7 Ways to quick start everyday in life

Most of us suffer to some extent from work-aversion. Some of us like out work, and most us at least don’t hate it, but we’d still rather be doing something else most of the time. That’s why they call it ‘work’ right? That’s aversion makes getting started the hardest part of any job. ‘Writers’ block’ gets the most press, but folks encounter ‘executive’s block’ and ‘plumber’s block’ and computer programmer’s block, too – that state of semi-paralysis brought on by a fear and pain and just plain old lack of want to.

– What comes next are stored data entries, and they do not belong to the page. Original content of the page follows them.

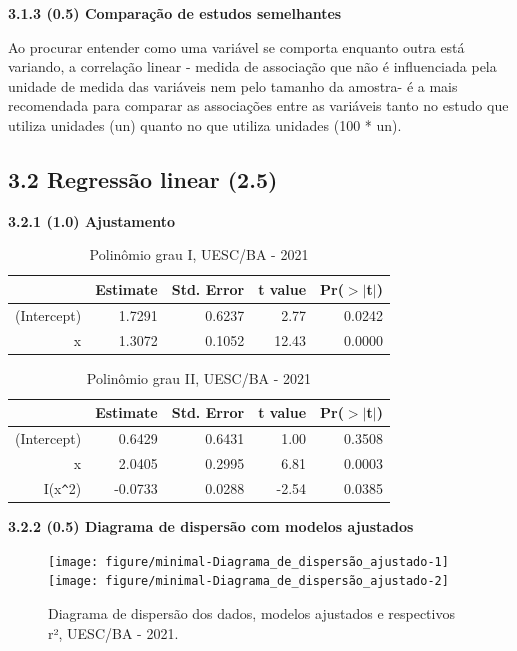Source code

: \documentclass[12pt]{article}\usepackage[]{graphicx}\usepackage[]{color}
\newenvironment{knitrout}{}{} %
\begin{document}
  
  \textbf{3.1.3 (0.5) Comparação de estudos semelhantes}
  
   Ao procurar entender como uma variável se comporta enquanto outra está variando, a correlação linear - medida de associação que não é influenciada pela unidade de medida das variáveis nem pelo tamanho da amostra- é a mais recomendada para comparar as associações entre as variáveis tanto no estudo que utiliza unidades (un) quanto no que utiliza unidades (100 * un).

\subsection{3.2 Regressão linear (2.5)}

  \textbf{3.2.1 (1.0) Ajustamento}


\begin{table}[!ht]
\centering
\caption{Polinômio grau I, UESC/BA - 2021}
\begin{tabular}{rrrrr}
  \hline
 & Estimate & Std. Error & t value & Pr($>$$|$t$|$) \\ 
  \hline
(Intercept) & 1.7291 & 0.6237 & 2.77 & 0.0242 \\ 
  x & 1.3072 & 0.1052 & 12.43 & 0.0000 \\ 
   \hline
\end{tabular}
\end{table}

\begin{table}[!ht]
\centering
\caption{Polinômio grau II, UESC/BA - 2021}
\begin{tabular}{rrrrr}
  \hline
 & Estimate & Std. Error & t value & Pr($>$$|$t$|$) \\ 
  \hline
(Intercept) & 0.6429 & 0.6431 & 1.00 & 0.3508 \\ 
  x & 2.0405 & 0.2995 & 6.81 & 0.0003 \\ 
  I(x\verb|^|2) & -0.0733 & 0.0288 & -2.54 & 0.0385 \\ 
   \hline 
   \hline
\end{tabular}
\end{table}

\clearpage
  \textbf{3.2.2 (0.5) Diagrama de dispersão com modelos ajustados}
  
\begin{figure}[!h]
\label{figura:Diagrama de dispersão_ajustado}
\begin{knitrout}
\color{fgcolor}
{\centering \texttt{[image: figure/minimal-Diagrama\_de\_dispersão\_ajustado-1]} 
\texttt{[image: figure/minimal-Diagrama\_de\_dispersão\_ajustado-2]} 
}
\end{knitrout}
\caption{Diagrama de dispersão dos dados, modelos ajustados e respectivos r², UESC/BA - 2021.}
\end{figure} 
\end{document}
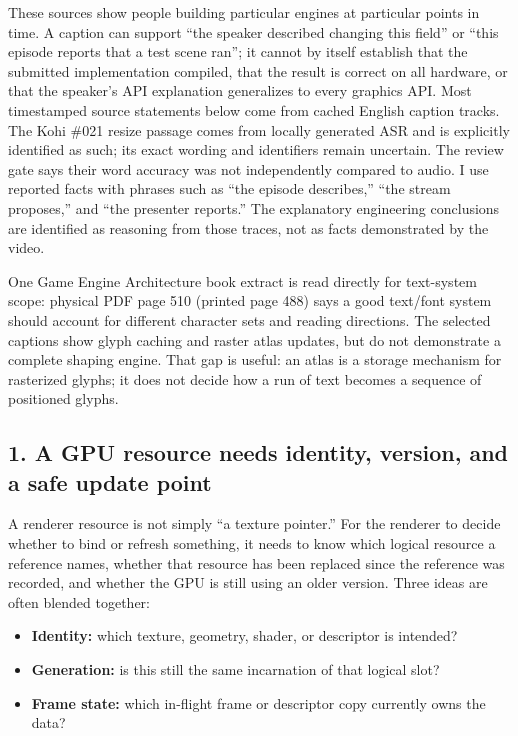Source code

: These sources show people building particular engines at particular points in time. A caption can support ``the speaker described changing this field'' or ``this episode reports that a test scene ran''; it cannot by itself establish that the submitted implementation compiled, that the result is correct on all hardware, or that the speaker's API explanation generalizes to every graphics API. Most timestamped source statements below come from cached English caption tracks. The Kohi \#021 resize passage comes from locally generated ASR and is explicitly identified as such; its exact wording and identifiers remain uncertain. The review gate says their word accuracy was not independently compared to audio. I use reported facts with phrases such as ``the episode describes,'' ``the stream proposes,'' and ``the presenter reports.'' The explanatory engineering conclusions are identified as reasoning from those traces, not as facts demonstrated by the video.

One Game Engine Architecture book extract is read directly for text-system scope: physical PDF page 510 (printed page 488) says a good text/font system should account for different character sets and reading directions. The selected captions show glyph caching and raster atlas updates, but do not demonstrate a complete shaping engine. That gap is useful: an atlas is a storage mechanism for rasterized glyphs; it does not decide how a run of text becomes a sequence of positioned glyphs.

\subsection{1. A GPU resource needs identity, version, and a safe update point}\label{06-engine-ii-ch041-a-gpu-resource-needs-identity-version-and-a-safe-update-point}

\hypertarget{06-engine-ii-ch041-a-gpu-resource-needs-identity-version-and-a-safe-update-point}{}

A renderer resource is not simply ``a texture pointer.'' For the renderer to decide whether to bind or refresh something, it needs to know which logical resource a reference names, whether that resource has been replaced since the reference was recorded, and whether the GPU is still using an older version. Three ideas are often blended together:

\begin{itemize}
\tightlist
\item
  \textbf{Identity:} which texture, geometry, shader, or descriptor is intended?
\item
  \textbf{Generation:} is this still the same incarnation of that logical slot?
\item
  \textbf{Frame state:} which in-flight frame or descriptor copy currently owns the data?
\end{itemize}


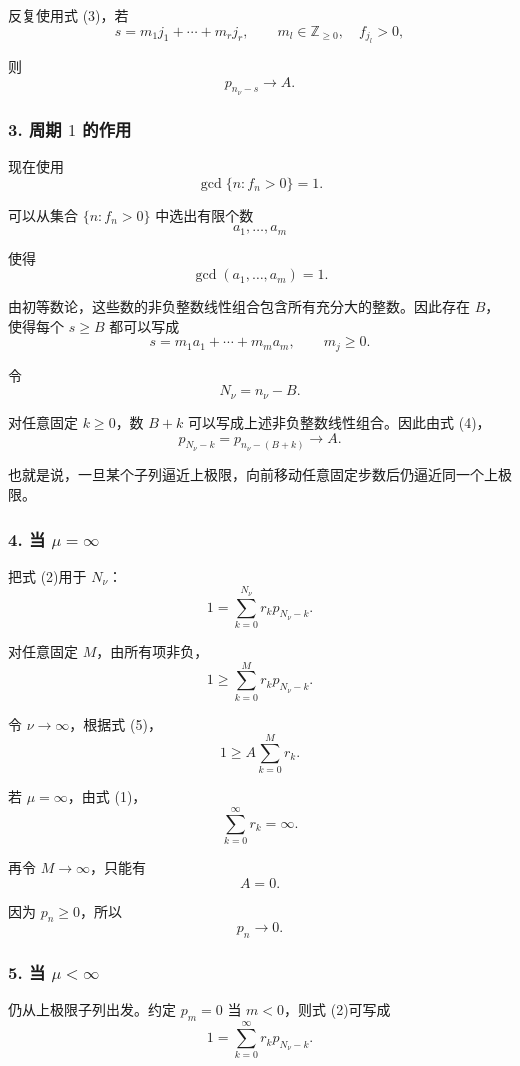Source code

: \documentclass[11pt,a4paper]{ctexart}
\begin{document}
反复使用式 (3)，若
\[
s=m_1j_1+\cdots+m_rj_r,
\qquad
m_l\in\mathbb Z_{\ge0},\quad f_{j_l}>0,
\]

则
\begin{equation}\tag{4}
p_{n_\nu-s}\longrightarrow A.
\end{equation}

\subsubsection*{3. 周期 $1$ 的作用}

现在使用
\[
\gcd\{n:f_n>0\}=1.
\]

可以从集合 $\{n:f_n>0\}$ 中选出有限个数
\[
a_1,\ldots,a_m
\]

使得
\[
\gcd(a_1,\ldots,a_m)=1.
\]

由初等数论，这些数的非负整数线性组合包含所有充分大的整数。因此存在 $B$，使得每个 $s\ge B$ 都可以写成
\[
s=m_1a_1+\cdots+m_ma_m,
\qquad m_j\ge0.
\]

令
\[
N_\nu=n_\nu-B.
\]

对任意固定 $k\ge0$，数 $B+k$ 可以写成上述非负整数线性组合。因此由式 (4)，
\begin{equation}\tag{5}
p_{N_\nu-k}
=p_{n_\nu-(B+k)}
\longrightarrow A.
\end{equation}

也就是说，一旦某个子列逼近上极限，向前移动任意固定步数后仍逼近同一个上极限。

\subsubsection*{4. 当 $\mu=\infty$}

把式 (2)用于 $N_\nu$：
\[
1=\sum_{k=0}^{N_\nu}r_kp_{N_\nu-k}.
\]

对任意固定 $M$，由所有项非负，
\[
1\ge\sum_{k=0}^M r_kp_{N_\nu-k}.
\]

令 $\nu\to\infty$，根据式 (5)，
\[
1\ge A\sum_{k=0}^M r_k.
\]

若 $\mu=\infty$，由式 (1)，
\[
\sum_{k=0}^{\infty}r_k=\infty.
\]

再令 $M\to\infty$，只能有
\[
A=0.
\]

因为 $p_n\ge0$，所以
\[
\boxed{p_n\longrightarrow0}.
\]

\subsubsection*{5. 当 $\mu<\infty$}

仍从上极限子列出发。约定 $p_m=0$ 当 $m<0$，则式 (2)可写成
\[
1=\sum_{k=0}^{\infty}r_kp_{N_\nu-k}.
\]
\end{document}
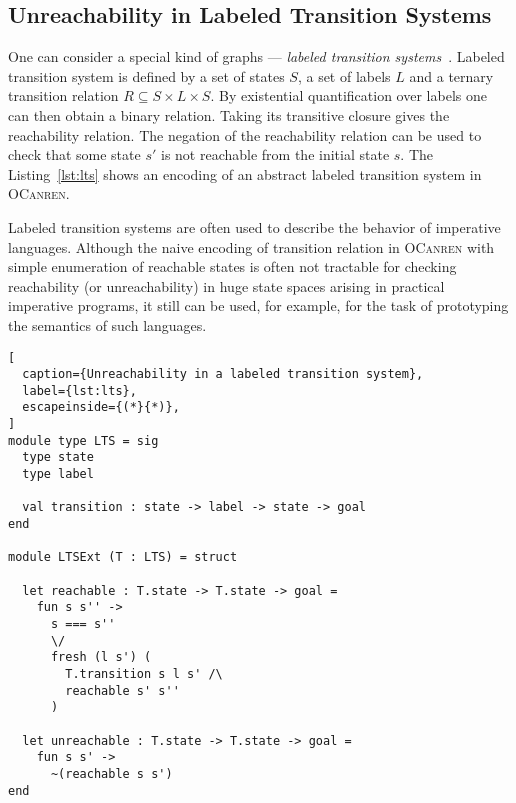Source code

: \subsection{Unreachability in Labeled Transition Systems}

One can consider a special kind of graphs --- 
\emph{labeled transition systems}~\cite{baier2008principles}.
Labeled transition system is defined by a set of states $S$,
a set of labels $L$ and a ternary transition relation $R \subseteq S \times L \times S$.
By existential quantification over labels one can then obtain a binary relation. 
Taking its transitive closure gives the reachability relation.
The negation of the reachability relation can be used 
to check that some state $s'$ is not reachable from the initial state $s$.
The Listing~\ref{lst:lts} shows an encoding of an
abstract labeled transition system in \textsc{OCanren}.

Labeled transition systems are often used to 
describe the behavior of imperative languages.
Although the naive encoding of transition relation in \textsc{OCanren}
with simple enumeration of reachable states is often
not tractable for checking reachability (or unreachability) in 
huge state spaces arising in practical imperative programs,
it still can be used, for example, for the task of 
prototyping the semantics of such languages.

\begin{minipage}[htp]{\textwidth}
\begin{lstlisting}[
  caption={Unreachability in a labeled transition system},
  label={lst:lts},
  escapeinside={(*}{*)},
]
module type LTS = sig
  type state
  type label

  val transition : state -> label -> state -> goal
end

module LTSExt (T : LTS) = struct

  let reachable : T.state -> T.state -> goal = 
    fun s s'' -> 
      s === s'' 
      \/
      fresh (l s') (
        T.transition s l s' /\
        reachable s' s''
      )

  let unreachable : T.state -> T.state -> goal = 
    fun s s' -> 
      ~(reachable s s')
end

\end{lstlisting}
\end{minipage}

We all have to learn to work through the aversion if we want to maintain the habit of eating regularly. But some of us perform time consuming start up rituals before we start to work and many don’t really work effectively for several minutes even after starting. You may not even be aware of your rituals, which makes them hard to get rid of. Some of your warm ups may actually help prepare you to work, but others may simply postpone the inevitable confrontation. Those are a waste of time, and you need to get rid of them. Here’s how.

 

1. Prepare Mentally:

Back at the turn of the century, a famous man called Charles Haanel called the subconscious mind a benevolent stranger, working on your behalf. For all the subsequent research on the working of the brain, researchers have yet to encounter a better description. You can get that subconscious stranger working for you on any job that you have to perform.

The night before the job, tell your subconscious exactly what you want to accomplish the following day. You’re not issuing orders here. You’re not telling the subconscious how you intend to do the job. That’s part of the conscious planning stage. You’re simply planting the idea, giving that larger mind that exists outside of conscious thought time to mull and sift, combining images and ideas, amassing energy and positive attitude. Instead of letting the subconscious disaster tapes play, a visualize yourself performing exactly as you wish.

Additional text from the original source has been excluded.